A Temporary (?) Open Season on Four Letter Words at the PTO; Supreme Court Overturns the Lanham Act’s Bar on Registration of Immoral and Scandalous Trademarks
Written by: Rex. A Donnelly
Following on its decision two terms ago that the Lanham Act’s bar on the registration of “disparaging” trademarks violated the First Amendment (Matal v. Tam, 582 U. S. ___ (2017)), the Supreme Court has now struck the related bar on registration of “immoral or scandalous” trademarks. Both bars infringe the First Amendment because they discriminate against certain viewpoints. The Court’s decision in Iancu v. Brunetti arose from the U.S. Patent and Trademark Office’s refusal, upheld by the Trademark Trial and Appeal Board (TTAB), to register FUCT as a trademark for clothing. While the applicant contended the mark was an acronym for “Friends U Can’t Trust” and pronounced F-U-C-T, the USPTO found the mark highly offensive and vulgar as “the equivalent of [the] past participle form of a well-known word of profanity.”
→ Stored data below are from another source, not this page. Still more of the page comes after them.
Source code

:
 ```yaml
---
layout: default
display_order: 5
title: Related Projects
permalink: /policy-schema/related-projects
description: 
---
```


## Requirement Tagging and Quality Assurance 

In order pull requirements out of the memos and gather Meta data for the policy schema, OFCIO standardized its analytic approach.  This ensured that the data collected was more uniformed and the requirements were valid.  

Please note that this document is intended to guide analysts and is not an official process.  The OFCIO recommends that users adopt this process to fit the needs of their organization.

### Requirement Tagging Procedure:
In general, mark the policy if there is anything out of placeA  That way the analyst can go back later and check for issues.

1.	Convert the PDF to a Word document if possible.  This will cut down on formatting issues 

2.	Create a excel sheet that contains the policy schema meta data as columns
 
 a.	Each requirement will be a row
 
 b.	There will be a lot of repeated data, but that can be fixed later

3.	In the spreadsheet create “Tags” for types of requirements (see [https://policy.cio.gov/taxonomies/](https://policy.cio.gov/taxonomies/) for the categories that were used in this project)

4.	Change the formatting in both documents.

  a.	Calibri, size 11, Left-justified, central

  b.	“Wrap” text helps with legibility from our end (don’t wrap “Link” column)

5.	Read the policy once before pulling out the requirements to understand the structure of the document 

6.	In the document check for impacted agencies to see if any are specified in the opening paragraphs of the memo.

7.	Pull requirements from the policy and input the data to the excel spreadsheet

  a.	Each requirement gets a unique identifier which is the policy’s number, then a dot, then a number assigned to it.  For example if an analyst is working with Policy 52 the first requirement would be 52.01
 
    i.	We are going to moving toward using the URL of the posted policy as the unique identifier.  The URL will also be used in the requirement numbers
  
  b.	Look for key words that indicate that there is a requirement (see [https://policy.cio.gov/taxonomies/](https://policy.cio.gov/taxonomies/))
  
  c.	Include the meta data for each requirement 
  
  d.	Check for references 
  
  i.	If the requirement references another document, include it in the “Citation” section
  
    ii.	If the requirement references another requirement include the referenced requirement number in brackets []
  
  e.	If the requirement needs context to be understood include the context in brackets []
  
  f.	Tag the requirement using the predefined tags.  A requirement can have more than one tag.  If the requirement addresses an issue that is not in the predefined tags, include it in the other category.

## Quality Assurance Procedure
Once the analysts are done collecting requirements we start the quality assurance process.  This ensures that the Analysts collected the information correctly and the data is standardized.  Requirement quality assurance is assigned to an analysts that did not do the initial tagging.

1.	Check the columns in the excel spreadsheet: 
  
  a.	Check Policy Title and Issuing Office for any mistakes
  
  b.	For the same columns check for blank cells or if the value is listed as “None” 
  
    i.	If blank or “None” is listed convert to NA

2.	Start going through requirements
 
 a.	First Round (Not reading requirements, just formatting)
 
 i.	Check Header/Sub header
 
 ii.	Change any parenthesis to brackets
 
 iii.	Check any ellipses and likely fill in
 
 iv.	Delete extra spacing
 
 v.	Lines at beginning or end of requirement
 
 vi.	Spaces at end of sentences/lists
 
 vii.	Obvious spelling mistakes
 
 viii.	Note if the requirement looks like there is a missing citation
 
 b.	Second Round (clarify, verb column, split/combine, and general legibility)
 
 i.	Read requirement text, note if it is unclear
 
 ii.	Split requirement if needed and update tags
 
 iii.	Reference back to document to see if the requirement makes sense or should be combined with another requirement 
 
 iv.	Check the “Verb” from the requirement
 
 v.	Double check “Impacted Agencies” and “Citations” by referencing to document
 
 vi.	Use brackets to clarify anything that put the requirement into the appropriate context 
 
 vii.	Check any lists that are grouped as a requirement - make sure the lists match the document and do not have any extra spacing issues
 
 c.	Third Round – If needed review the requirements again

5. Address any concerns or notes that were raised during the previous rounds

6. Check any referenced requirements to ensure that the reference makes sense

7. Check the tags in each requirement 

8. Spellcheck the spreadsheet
The Court’s earlier Tam decision (relating to the mark “The Slants” for an Asian-American dance-rock band) already made clear that any law disfavoring “ideas that offend” discriminates based on viewpoint and therefore violates the First Amendment. Looking to dictionary definitions, the Court found, and the Government conceded, that the ordinary meanings of the terms “immoral or scandalous” on their face could encompass material that was shocking or offensive because it expressed an outrageous point of view or a point of view that most members of society reject. The Government urged a reinterpretation of the statute to restrict the PTO to only refusing marks that are “vulgar”—meaning “lewd,” “sexually explicit or profane” — which it contended would be viewpoint neutral. Justices Robert, Sotomayer, and Breyer concurred with the majority that the bar on registering “immoral” marks violates the First Amendment, but dissented as to the majority’s view that the term “scandalous” did not support a viewpoint-neutral interpretation. Because the Lanham Act, as written, failed to draw the line at only lewd, sexually explicit, or profane marks, or marks whose mode of expression is offensive, independent of viewpoint, the majority was unwilling to adopt the interpretation urged by both the Government and the dissent. To do so, according to the Court, was “not to interpret the statute Congress enacted, but to fashion a new one.”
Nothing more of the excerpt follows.